A classical Dancing Links solver with Sudoku and N Queens setups

dlss.c

/* A classical Dancing Links solver with Sudoku and N Queens setups. */
#include <stdio.h>
#include <stdlib.h>
#include <string.h>
#include <setjmp.h>

// Dancing links Algorithm X exactly from Knuth's paper.

typedef struct data {
  struct data *l, *r, *u, *d;
  struct column *c;
  int nRow;
} DATA;

typedef struct column {
  DATA data[1];
  int size;
  int nCol;
} COLUMN;

typedef struct solution {
  struct solution *prev;
  DATA *data;
} SOLUTION;

static void init(DATA *p, COLUMN *c, int nRow) {
  p->u = p->d = p->l = p->r = p;
  p->c = c;
  p->nRow = nRow;
}

static void pushLeft(DATA *p, DATA *r) {
  p->l = r->l;
  p->r = r;
  r->l = p;
  p->l->r = p;
}

static void pushAbove(DATA *p, DATA *b) {
  p->u = b->u;
  p->d = b;
  b->u = p;
  p->u->d = p;
}

static void insertHead(DATA *p, COLUMN *c, int nRow) {
  init(p, c, nRow);
  pushAbove(p, c->data);
  ++c->size;
}

static void insert(DATA *p, COLUMN *c, int nRow, DATA *r) {
  init(p, c, nRow);
  pushLeft(p, r);
  pushAbove(p, c->data);
  ++c->size;
}

static void initColumn(COLUMN *p, int nCol, COLUMN *r) {
  p->size = 0;
  p->nCol = nCol;
  init(p->data, p, -1);
  pushLeft(p->data, r->data);
}

static void cover(DATA *c) {
  c->r->l = c->l;
  c->l->r = c->r;
  for (DATA *i = c->d; i != c; i = i->d) {
    for (DATA *j = i->r; j != i; j = j->r) {
      j->d->u = j->u;
      j->u->d = j->d;
      --j->c->size;
    }
  }
}

static void uncover(DATA *c) {
  for (DATA *i = c->u; i != c; i = i->u) {
    for (DATA *j = i->l; j != i; j = j->l) {
      ++j->c->size;
      j->d->u = j;
      j->u->d = j;
    }
  }
  c->r->l = c;
  c->l->r = c;
}

static DATA *chooseNextColumn(DATA *h) {
  DATA *p_min = h->r;
  for (DATA *p = p_min->r; p != h; p = p -> r)
    if (p->c->size < p_min->c->size) p_min = p;
  return p_min;
}

// A C-ified closure for the function called to emit a solution.
typedef struct emitter {
  void (*emit)(SOLUTION*, struct emitter*);
} EMITTER;

static void search(DATA *h, SOLUTION *s, EMITTER *emitter) {
  if (h->r == h) {
    emitter->emit(s, emitter);
    return;
  }
  DATA *c = chooseNextColumn(h);
  cover(c);
  for (DATA *r = c->d; r != c; r = r->d) {
    for (DATA *j = r->r; j != r; j = j->r) cover(j->c->data);
    SOLUTION sNew[1] = {{ s, r }};
    search(h, sNew, emitter); 
    for (DATA *j = r->l; j != r; j = j->l) uncover(j->c->data);
    c = r->c->data;
  }
  uncover(c);
}

// Set up the general purpose Algorithm X constraint solver with an N-Queens problem.
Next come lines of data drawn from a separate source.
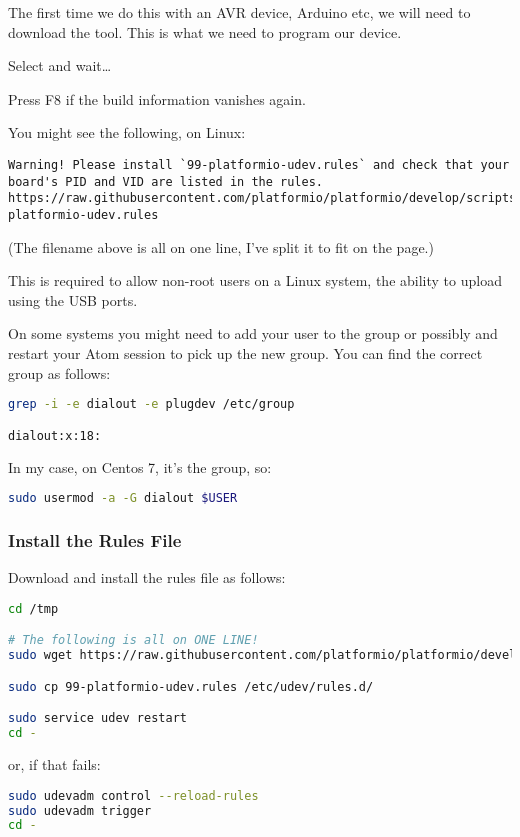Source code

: The first time we do this with an AVR device,  Arduino etc, we will need to download the  tool. This is what we need to program our device.

Select  and wait\ldots{}

Press F8 if the build information vanishes again.

You might see the following, on Linux:

\begin{lstlisting}
Warning! Please install `99-platformio-udev.rules` and check that your board's PID and VID are listed in the rules.
https://raw.githubusercontent.com/platformio/platformio/develop/scripts/99-platformio-udev.rules
\end{lstlisting}

(The filename above is all on one line, I've split it to fit on the page.)

This is required to allow non-root users on a Linux system, the ability
to upload using the USB ports. 

On some systems you might need to add your 
user to the group  or possibly  and 
restart your Atom session to pick up the new group. You can find the correct group
as follows:

\begin{lstlisting}[language=bash]
grep -i -e dialout -e plugdev /etc/group

dialout:x:18:
\end{lstlisting}

In my case, on Centos 7, it's the  group, so:

\begin{lstlisting}[language=bash]
sudo usermod -a -G dialout $USER
\end{lstlisting}


\subsubsection{Install the Rules File}\label{install-the-rules-file}

Download and install the rules file as follows:

\begin{lstlisting}[language=bash]
cd /tmp

# The following is all on ONE LINE!
sudo wget https://raw.githubusercontent.com/platformio/platformio/develop/scripts/99-platformio-udev.rules

sudo cp 99-platformio-udev.rules /etc/udev/rules.d/

sudo service udev restart
cd -
\end{lstlisting}

or, if that fails:

\begin{lstlisting}[language=bash]
sudo udevadm control --reload-rules
sudo udevadm trigger
cd -
\end{lstlisting}


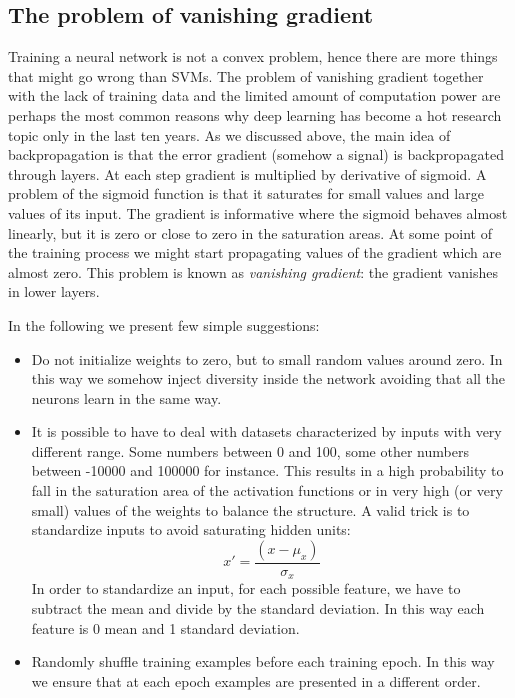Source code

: \subsection{The problem of vanishing gradient}
Training a neural network is not a convex problem, hence there are more things that
might go wrong than SVMs. The problem of vanishing gradient together with the
lack of training data and the limited amount of computation power are perhaps
the most common reasons why deep learning has become a hot research topic only
in the last ten years. As we discussed above, the main idea of backpropagation
is that the error gradient (somehow a signal) is backpropagated through layers. At
each step gradient is multiplied by derivative of sigmoid. A problem of the
sigmoid function is that it saturates for small values and large values of its
input. The gradient is informative where the sigmoid behaves almost linearly,
but it is zero or close to zero in the saturation areas. At some point of the training
process we might start propagating values of the gradient which are almost zero.
This problem is known as \textit{vanishing gradient}: the gradient vanishes in
lower layers.
\newline

In the following we present few simple suggestions:
\begin{itemize}
	\item Do not initialize weights to zero, but to small random values around
		zero. In this way we somehow inject diversity inside the network avoiding that
		all the neurons learn in the same way.

	\item It is possible to have to deal with datasets characterized by inputs with
		very different range. Some numbers between 0 and 100, some other numbers between
		-10000 and 100000 for instance. This results in a high probability to fall in
		the saturation area of the activation functions or in very high (or very
		small) values of the weights to balance the structure. A valid trick is to
		standardize inputs to avoid saturating hidden units:
		\[
			x' = \frac{(x - \mu_{x})}{\sigma_{x}}
		\]
		In order to standardize an input, for each possible feature, we have to subtract
		the mean and divide by the standard deviation. In this way each feature is 0
		mean and 1 standard deviation.

	\item Randomly shuffle training examples before each training epoch. In this
		way we ensure that at each epoch examples are presented in a different order.
\end{itemize}

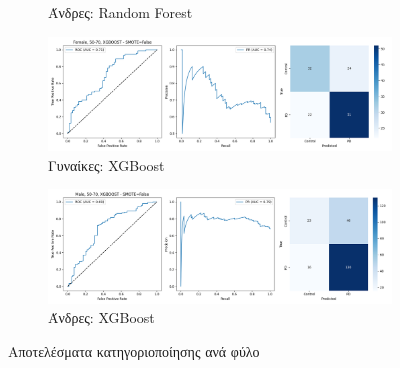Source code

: \documentclass[12pt]{report}
\begin{document}
\begin{figure}[H]
\begin{subfigure}[b]{0.48\textwidth}
                        \caption{Άνδρες: Random Forest}
                        \label{fig:results_stratified_Male_50-70_RF_useSMOTE_False}
                    \end{subfigure}
                    \vspace{0.5cm}
                    \begin{subfigure}[b]{0.48\textwidth}
                        \includegraphics[width=\textwidth]{ML/Predict/DEG/AUC/results_stratified_Female_50-70_XGBOOST_useSMOTE_False.png}
                        \caption{Γυναίκες: XGBoost}
                        \label{fig:results_stratified_Female_50-70_XGBOOST_useSMOTE_False}
                    \end{subfigure}
                    \hfill
                    \begin{subfigure}[b]{0.48\textwidth}
                        \includegraphics[width=\textwidth]{ML/Predict/DEG/AUC/results_stratified_Male_50-70_XGBOOST_useSMOTE_False.png}
                        \caption{Άνδρες: XGBoost}
                        \label{fig:results_stratified_Male_50-70_XGBOOST_useSMOTE_False}
                    \end{subfigure}
                    \vspace{-0.5cm}
                    \caption{Αποτελέσματα κατηγοριοποίησης ανά φύλο}
                    \label{fig:predictions-genders-50-70-all-classifiers}
                \end{figure}
    \newpage
\end{document}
// With this decl, C guarantees that casting EMITTER* to NQUEENS_EMITTER* does the right thing.
typedef struct nqueens_emitter {
  EMITTER emitter[1];
  int n;
} NQUEENS_EMITTER;

static void emitNQueensSoln(SOLUTION *s, EMITTER *e) {
  NQUEENS_EMITTER *nqe = (NQUEENS_EMITTER*) e;
  int n = nqe->n;
  char board[n][n];
  memset(board, '.', n * n * sizeof(char));
  while (s) {
    int ij = s->data->nRow; // nRow is encoded board row and column
    if (ij < nqe->n * nqe->n) board[ij / nqe->n][ij % nqe->n] = 'Q';
    s = s->prev;
  }
  for (int i = 0; i < n; ++i) printf("%.*s\n", n, board[i]);
  printf("\n");
}

// Column number encoders
#define R(I) (I)
#define C(J) ((J) + n)
#define NESW(I, J) (2 * n + (I) + (J) - 1)
#define NWSE(I, J) (5 * n + (I) - (J) - 5)
#define DIAG_LO NESW(0,1)
#define DIAG_HI (nCols - 1) // Same as NWSE(n - 2, 0)
// Index conditions.
#define N (i == 0)
#define S (i == n - 1)
#define W (j == 0)
#define E (j == n - 1)
#define CORNER(A, B) (A && B)

static void solveNQueens(int n) {
  // Set up the header.
  COLUMN h[1];
  init(h->data, h, -1);
  h->size = h->nCol = -1;

  // Set up columns.
  int nCols = 6 * n - 6; 
  COLUMN cols[nCols][1];
  for (int j = 0; j < nCols; ++j) initColumn(cols[j], j, h);
  
  // Set up the pool of data objects and an allocation pointer.
  int nData = (4 * n + 4) * n - 10;
  DATA data[nData][1];
  int dp = 0;
  // Build matrix.
  int nRow = 0;
  for (int i = 0; i < n; ++i) {
    for (int j = 0; j < n; ++j, ++nRow) {
      DATA *head = data[dp++];
      insertHead(head, cols[R(i)], nRow);
      insert(data[dp++], cols[C(j)], nRow, head);
      if (!CORNER(N,W) && !CORNER(S,E)) insert(data[dp++], cols[NESW(i,j)], nRow, head);
      if (!CORNER(N,E) && !CORNER(S,W)) insert(data[dp++], cols[NWSE(i,j)], nRow, head);
    }
  }
  // Diagonal relaxation rows.
  for (int i = DIAG_LO; i <= DIAG_HI; ++i) insertHead(data[dp++], cols[i], nRow++);
  NQUEENS_EMITTER nqe[1] = {{{emitNQueensSoln}, n}};
  search(h->data, NULL, nqe->emitter);
}

int other_main(void) {
  solveNQueens(5);
  return 0;
}

// Set up the general purpose Algorithm X constraint solver with a Sudoku problem.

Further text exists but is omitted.